INFORMATION PROVIDED:
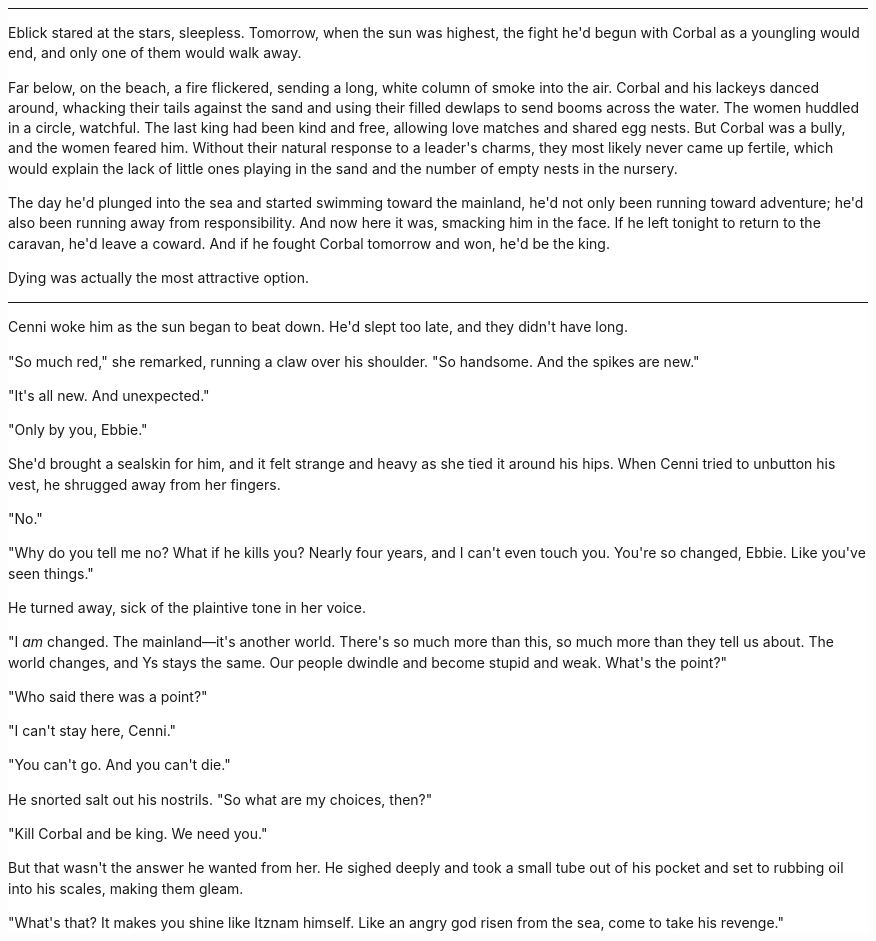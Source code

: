 ----  

Eblick stared at the stars, sleepless. Tomorrow, when the sun was highest, the fight he'd begun with Corbal as a youngling would end, and only one of them would walk away.

Far below, on the beach, a fire flickered, sending a long, white column of smoke into the air. Corbal and his lackeys danced around, whacking their tails against the sand and using their filled dewlaps to send booms across the water. The women huddled in a circle, watchful. The last king had been kind and free, allowing love matches and shared egg nests. But Corbal was a bully, and the women feared him. Without their natural response to a leader's charms, they most likely never came up fertile, which would explain the lack of little ones playing in the sand and the number of empty nests in the nursery.

The day he'd plunged into the sea and started swimming toward the mainland, he'd not only been running toward adventure; he'd also been running away from responsibility. And now here it was, smacking him in the face. If he left tonight to return to the caravan, he'd leave a coward. And if he fought Corbal tomorrow and won, he'd be the king.

Dying was actually the most attractive option.

----  

Cenni woke him as the sun began to beat down. He'd slept too late, and they didn't have long.

"So much red," she remarked, running a claw over his shoulder. "So handsome. And the spikes are new."

"It's all new. And unexpected."

"Only by you, Ebbie."

She'd brought a sealskin for him, and it felt strange and heavy as she tied it around his hips. When Cenni tried to unbutton his vest, he shrugged away from her fingers.

"No."

"Why do you tell me no? What if he kills you? Nearly four years, and I can't even touch you. You're so changed, Ebbie. Like you've seen things."

He turned away, sick of the plaintive tone in her voice.

"I _am_ changed. The mainland—it's another world. There's so much more than this, so much more than they tell us about. The world changes, and Ys stays the same. Our people dwindle and become stupid and weak. What's the point?"

"Who said there was a point?"

"I can't stay here, Cenni."

"You can't go. And you can't die."

He snorted salt out his nostrils. "So what are my choices, then?"

"Kill Corbal and be king. We need you."

But that wasn't the answer he wanted from her. He sighed deeply and took a small tube out of his pocket and set to rubbing oil into his scales, making them gleam.

"What's that? It makes you shine like Itznam himself. Like an angry god risen from the sea, come to take his revenge."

TASK TO COMPLETE: Beginning with the line above that contains "Far below, on", copy each line exactly up to and including the line that contains "The day he'd", and go no further.

SOLUTION TO THIS EXERCISE:
Far below, on the beach, a fire flickered, sending a long, white column of smoke into the air. Corbal and his lackeys danced around, whacking their tails against the sand and using their filled dewlaps to send booms across the water. The women huddled in a circle, watchful. The last king had been kind and free, allowing love matches and shared egg nests. But Corbal was a bully, and the women feared him. Without their natural response to a leader's charms, they most likely never came up fertile, which would explain the lack of little ones playing in the sand and the number of empty nests in the nursery.

The day he'd plunged into the sea and started swimming toward the mainland, he'd not only been running toward adventure; he'd also been running away from responsibility. And now here it was, smacking him in the face. If he left tonight to return to the caravan, he'd leave a coward. And if he fought Corbal tomorrow and won, he'd be the king.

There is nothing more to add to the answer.